[Stored data]

================

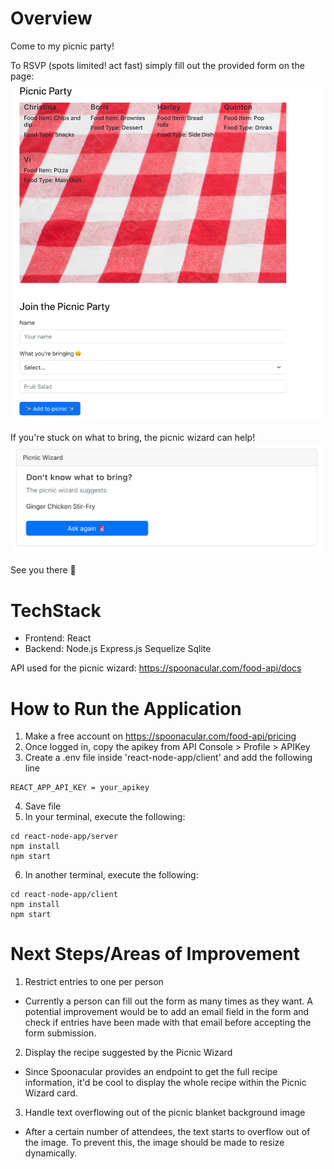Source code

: # Overview
Come to my picnic party!

To RSVP (spots limited! act fast) simply fill out the provided form on the page:
<img src="/images/form.png" /> 

If you're stuck on what to bring, the picnic wizard can help!
<img src="/images/wizard.png" /> 

See you there 👋

# TechStack

- Frontend: React
- Backend: Node.js Express.js Sequelize Sqlite

API used for the picnic wizard: https://spoonacular.com/food-api/docs

# How to Run the Application
1. Make a free account on https://spoonacular.com/food-api/pricing
2. Once logged in, copy the apikey from API Console > Profile > APIKey
3. Create a .env file inside 'react-node-app/client' and add the following line
```
REACT_APP_API_KEY = your_apikey
```
4. Save file
5. In your terminal, execute the following:
```
cd react-node-app/server
npm install
npm start
```
6. In another terminal, execute the following:
```
cd react-node-app/client
npm install
npm start
```

# Next Steps/Areas of Improvement
1. Restrict entries to one per person
- Currently a person can fill out the form as many times as they want. A potential improvement would be to add an email field in the form and check if entries have been made with that email before accepting the form submission.

2. Display the recipe suggested by the Picnic Wizard
- Since Spoonacular provides an endpoint to get the full recipe information, it'd be cool to display the whole recipe within the Picnic Wizard card.

3. Handle text overflowing out of the picnic blanket background image
- After a certain number of attendees, the text starts to overflow out of the image. To prevent this, the image should be made to resize dynamically.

================

The problem » Take the lines above from the one containing "If you're stuck" to the one containing "1. Make a free" and retype them exactly, both ends included, with nothing added.

Answer to the exercise »
If you're stuck on what to bring, the picnic wizard can help!
<img src="/images/wizard.png" /> 

See you there 👋

# TechStack

- Frontend: React
- Backend: Node.js Express.js Sequelize Sqlite

API used for the picnic wizard: https://spoonacular.com/food-api/docs

# How to Run the Application
1. Make a free account on https://spoonacular.com/food-api/pricing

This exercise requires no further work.